Re: [PATCH v5 1/5] mm,memory_hotplug: Allocate memmap from the added memory range

From: Oscar Salvador
Date: Wed Mar 24 2021 - 06:13:49 EST


On Tue, Mar 23, 2021 at 11:11:58AM +0100, Michal Hocko wrote:
> [Sorry for a long overdue review. I didn't have time to follow previous
> versions so I am sorry if some of my concerns have been discussed
> already]

No worries, let's go ;-)

> I was playing with movable_node and performance implications back in
> 2017 (unfortunately I do not have specific numbers anymore) and the
> setup was a bit extreme - a single node (0) with normal zones and all
> other nodes with movable memory only. So not only struct pages but any
> other kernel metadata were on a remote node. I remember I could see
> clear performance drop scaling with the distance from node 0 somewhere
> betweem 5-10% on kbuild bound on a movable node.

I see. Yes, it is a rather extreme case, but I think it clearly shows the impact
of having metadata structures on a non-local node.


> In fact beginning of the memory block should be sufficient as sections
> cannot be hotremoved without the rest of the memory block.

Sorry, I meant memory block here.

> > struct pages which back the allocated space then just need to be treated
> > carefully.
> >
> > Implementation wise we will reuse vmem_altmap infrastructure to override
> > the default allocator used by __populate_section_memmap.
> > Part of the implementation also relies on memory_block structure gaining
> > a new field which specifies the number of vmemmap_pages at the beginning.
>
> Here you are talking about memory block rather than section.

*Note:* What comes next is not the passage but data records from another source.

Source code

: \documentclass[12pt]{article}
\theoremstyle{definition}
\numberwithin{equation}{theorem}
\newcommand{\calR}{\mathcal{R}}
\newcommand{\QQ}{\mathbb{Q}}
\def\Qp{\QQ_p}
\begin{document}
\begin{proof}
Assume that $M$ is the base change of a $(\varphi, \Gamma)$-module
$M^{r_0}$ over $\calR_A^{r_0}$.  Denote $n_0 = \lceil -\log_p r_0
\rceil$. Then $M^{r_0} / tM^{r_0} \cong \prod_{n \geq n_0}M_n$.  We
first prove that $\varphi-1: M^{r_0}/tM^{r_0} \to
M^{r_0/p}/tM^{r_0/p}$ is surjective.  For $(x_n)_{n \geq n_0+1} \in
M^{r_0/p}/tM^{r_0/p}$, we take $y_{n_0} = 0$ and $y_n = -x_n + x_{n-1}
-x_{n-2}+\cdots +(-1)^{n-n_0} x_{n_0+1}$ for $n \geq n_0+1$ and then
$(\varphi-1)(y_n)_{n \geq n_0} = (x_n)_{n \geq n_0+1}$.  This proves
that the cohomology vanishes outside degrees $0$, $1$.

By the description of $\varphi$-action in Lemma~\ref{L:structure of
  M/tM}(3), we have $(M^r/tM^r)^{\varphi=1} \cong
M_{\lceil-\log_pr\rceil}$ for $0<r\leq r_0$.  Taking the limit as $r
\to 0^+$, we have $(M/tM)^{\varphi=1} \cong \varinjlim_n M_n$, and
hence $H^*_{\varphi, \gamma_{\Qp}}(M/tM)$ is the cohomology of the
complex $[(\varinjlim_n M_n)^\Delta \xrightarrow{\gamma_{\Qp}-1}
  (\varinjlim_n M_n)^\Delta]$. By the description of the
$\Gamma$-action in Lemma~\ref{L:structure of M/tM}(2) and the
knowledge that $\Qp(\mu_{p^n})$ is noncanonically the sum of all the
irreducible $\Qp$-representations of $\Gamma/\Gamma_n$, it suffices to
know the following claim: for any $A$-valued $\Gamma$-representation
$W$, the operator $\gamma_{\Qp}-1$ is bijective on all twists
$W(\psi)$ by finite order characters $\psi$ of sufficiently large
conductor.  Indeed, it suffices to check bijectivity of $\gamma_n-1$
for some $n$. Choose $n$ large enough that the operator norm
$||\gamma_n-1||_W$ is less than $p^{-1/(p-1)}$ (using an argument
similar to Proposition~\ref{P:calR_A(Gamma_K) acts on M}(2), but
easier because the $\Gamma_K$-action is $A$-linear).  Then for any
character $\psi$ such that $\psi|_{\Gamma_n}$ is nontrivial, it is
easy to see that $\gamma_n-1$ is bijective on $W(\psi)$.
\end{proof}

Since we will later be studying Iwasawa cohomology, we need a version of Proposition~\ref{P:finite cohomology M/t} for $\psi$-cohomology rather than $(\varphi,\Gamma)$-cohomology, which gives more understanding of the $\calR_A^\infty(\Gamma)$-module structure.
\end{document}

Yes, see above, it should have been memory block in both cases.

> > Hot-remove:
> >
> > We need to be careful when removing memory, as adding and
> > removing memory needs to be done with the same granularity.
> > To check that this assumption is not violated, we check the
> > memory range we want to remove and if a) any memory block has
> > vmemmap pages and b) the range spans more than a single memory
> > block, we scream out loud and refuse to proceed.
>
> Is this a real problem? If each memory block has its own vmemmap then we
> should be just fine, no?

Not entirely.

Assume this:

- memory_block_size = 128MB
- add_memory(256MB) : no uses altmap because size != memory_block_size
- add_memory(128MB) : uses altmap

Now, when trying to remove the memory, we should construct the altmap to let
remove_pmd_table->free_hugepage_table() know that it needs to call vmem_altmap_free()
instead of free_pagetable() for those sections that were populated using altmap.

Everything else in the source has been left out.